Walau Griezmann Pergi, Messi Tetap Tak Bisa Bertahan

Reuters

Barcelona (07/09) — Presiden Barcelona, Joan Laporta, membantah adanya kemungkinan Lionel Messi bertahan jika Antoine Griezmann pergi terlebih dahulu.

Lionel Messi pergi setelah Barcelona tak mampu membayar gajinya walau telah dipotong 50%. Penyebabnya adalah utang Blaugrana yang terlalu besar dan beban gaji pemain yang masih sangat tinggi.

Setelah kepergian Messi, satu per satu kapten Barcelona, Gerard Pique, Sergio Busquets, Sergi Roberto, dan Jordi Alba, memangkas gajinya. Tujuannya untuk bisa mendaftarkan beberapa pemain baru seperti Memphis Depay, Sergio Aguero, dan Eric Garcia.

Bagaimanapun, beberapa fans tetap menyerang Antoine Griezmann yang memiliki gaji tertinggi di Barcelona setelah Messi. Fans menganggap, jika Griezmann pangkas gajinya, mungkin Messi bertahan.

 

Sekarang setelah pemain asal Perancis tersebut pergi juga untuk kembali ke klub lamanya, Atletico Madrid, presiden Barcelona, Joan Laporta pun menegaskan klub tetap tak bisa memertahankan Messi.

“Messi tak bisa bertahan walau dengan kepergian Griezmann dan pengurangan gaji para kapten.

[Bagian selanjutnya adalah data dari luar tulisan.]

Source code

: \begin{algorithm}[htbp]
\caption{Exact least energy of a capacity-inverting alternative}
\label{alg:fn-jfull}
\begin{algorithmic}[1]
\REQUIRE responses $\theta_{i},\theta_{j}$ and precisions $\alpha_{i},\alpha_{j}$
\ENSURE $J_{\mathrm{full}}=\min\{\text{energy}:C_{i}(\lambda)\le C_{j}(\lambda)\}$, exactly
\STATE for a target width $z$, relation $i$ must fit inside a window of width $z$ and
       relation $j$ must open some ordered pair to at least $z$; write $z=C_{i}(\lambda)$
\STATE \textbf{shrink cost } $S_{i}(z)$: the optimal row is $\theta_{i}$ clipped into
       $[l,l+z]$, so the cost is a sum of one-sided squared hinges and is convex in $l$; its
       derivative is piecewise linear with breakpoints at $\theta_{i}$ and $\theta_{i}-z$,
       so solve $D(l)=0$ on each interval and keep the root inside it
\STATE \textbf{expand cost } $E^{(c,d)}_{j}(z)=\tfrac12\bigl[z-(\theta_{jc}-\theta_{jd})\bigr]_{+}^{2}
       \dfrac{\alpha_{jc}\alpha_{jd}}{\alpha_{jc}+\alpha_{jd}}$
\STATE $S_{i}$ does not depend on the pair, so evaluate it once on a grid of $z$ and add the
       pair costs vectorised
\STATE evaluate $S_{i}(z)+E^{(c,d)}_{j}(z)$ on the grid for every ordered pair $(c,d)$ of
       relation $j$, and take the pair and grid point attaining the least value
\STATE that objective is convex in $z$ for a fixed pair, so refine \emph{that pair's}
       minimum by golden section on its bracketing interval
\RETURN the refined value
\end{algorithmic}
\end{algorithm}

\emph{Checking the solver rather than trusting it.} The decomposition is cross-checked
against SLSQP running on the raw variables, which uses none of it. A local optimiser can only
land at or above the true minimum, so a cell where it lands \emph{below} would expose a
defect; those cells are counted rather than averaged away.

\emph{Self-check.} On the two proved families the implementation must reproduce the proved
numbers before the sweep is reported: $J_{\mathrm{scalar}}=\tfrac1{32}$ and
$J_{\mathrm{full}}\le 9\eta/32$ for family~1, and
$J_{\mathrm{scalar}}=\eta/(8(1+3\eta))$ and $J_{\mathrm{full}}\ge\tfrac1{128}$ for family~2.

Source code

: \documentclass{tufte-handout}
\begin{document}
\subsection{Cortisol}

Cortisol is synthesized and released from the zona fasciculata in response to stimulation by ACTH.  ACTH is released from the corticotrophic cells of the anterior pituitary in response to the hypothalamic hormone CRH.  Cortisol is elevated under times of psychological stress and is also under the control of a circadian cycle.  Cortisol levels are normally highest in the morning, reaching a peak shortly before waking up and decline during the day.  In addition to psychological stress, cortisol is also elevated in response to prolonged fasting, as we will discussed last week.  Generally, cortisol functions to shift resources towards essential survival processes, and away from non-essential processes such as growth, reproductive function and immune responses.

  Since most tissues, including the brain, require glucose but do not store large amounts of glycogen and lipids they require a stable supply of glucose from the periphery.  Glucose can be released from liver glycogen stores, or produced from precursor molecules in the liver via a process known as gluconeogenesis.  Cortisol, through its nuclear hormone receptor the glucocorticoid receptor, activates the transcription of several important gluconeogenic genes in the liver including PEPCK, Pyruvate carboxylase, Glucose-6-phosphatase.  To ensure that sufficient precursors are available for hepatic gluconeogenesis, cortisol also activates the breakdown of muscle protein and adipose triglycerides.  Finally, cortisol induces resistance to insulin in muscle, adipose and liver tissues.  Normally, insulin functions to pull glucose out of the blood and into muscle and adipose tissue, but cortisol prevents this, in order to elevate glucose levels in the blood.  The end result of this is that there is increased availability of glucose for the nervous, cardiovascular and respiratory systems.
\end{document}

Namun, yang paling penting kita telah mengurangi beban gaji sebab tahun depan kami akan jadi lebih ambisius,” jelas Laporta.

“Menurut saya kami semua sedih sebab situasinya tak sesuai dengan yang kami inginkan. Saya belum berbicara dengan Messi lagi sejak saat itu. Saya melihat debutnya dengan PSG dan aneh melihat dia dengan tim lainnya, rival. Saya tak suka melihatnya dalam kostum lain,” ungkap presiden Barcelona ini.